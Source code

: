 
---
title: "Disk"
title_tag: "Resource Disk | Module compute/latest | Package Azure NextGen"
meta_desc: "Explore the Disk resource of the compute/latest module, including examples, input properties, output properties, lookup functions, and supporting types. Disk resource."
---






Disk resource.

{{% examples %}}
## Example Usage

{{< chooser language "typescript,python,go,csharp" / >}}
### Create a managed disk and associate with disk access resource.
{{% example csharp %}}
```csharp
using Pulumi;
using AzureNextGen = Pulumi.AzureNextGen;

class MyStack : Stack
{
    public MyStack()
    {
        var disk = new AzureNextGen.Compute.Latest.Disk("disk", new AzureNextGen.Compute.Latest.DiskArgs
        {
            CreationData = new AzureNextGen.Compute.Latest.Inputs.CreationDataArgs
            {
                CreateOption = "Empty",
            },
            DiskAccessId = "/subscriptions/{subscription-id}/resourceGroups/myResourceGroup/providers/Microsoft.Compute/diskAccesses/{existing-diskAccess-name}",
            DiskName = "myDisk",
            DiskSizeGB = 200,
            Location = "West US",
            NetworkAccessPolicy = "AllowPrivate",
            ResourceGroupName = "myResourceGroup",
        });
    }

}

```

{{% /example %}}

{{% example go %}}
============
_Assignment:_ Write the records again exactly as they stand.

_Answer section:_
Source code

: 
---
title: "Disk"
title_tag: "Resource Disk | Module compute/latest | Package Azure NextGen"
meta_desc: "Explore the Disk resource of the compute/latest module, including examples, input properties, output properties, lookup functions, and supporting types. Disk resource."
---






Disk resource.

{{% examples %}}
## Example Usage

{{< chooser language "typescript,python,go,csharp" / >}}
### Create a managed disk and associate with disk access resource.
{{% example csharp %}}
```csharp
using Pulumi;
using AzureNextGen = Pulumi.AzureNextGen;

class MyStack : Stack
{
    public MyStack()
    {
        var disk = new AzureNextGen.Compute.Latest.Disk("disk", new AzureNextGen.Compute.Latest.DiskArgs
        {
            CreationData = new AzureNextGen.Compute.Latest.Inputs.CreationDataArgs
            {
                CreateOption = "Empty",
            },
            DiskAccessId = "/subscriptions/{subscription-id}/resourceGroups/myResourceGroup/providers/Microsoft.Compute/diskAccesses/{existing-diskAccess-name}",
            DiskName = "myDisk",
            DiskSizeGB = 200,
            Location = "West US",
            NetworkAccessPolicy = "AllowPrivate",
            ResourceGroupName = "myResourceGroup",
        });
    }

}

```

{{% /example %}}

{{% example go %}}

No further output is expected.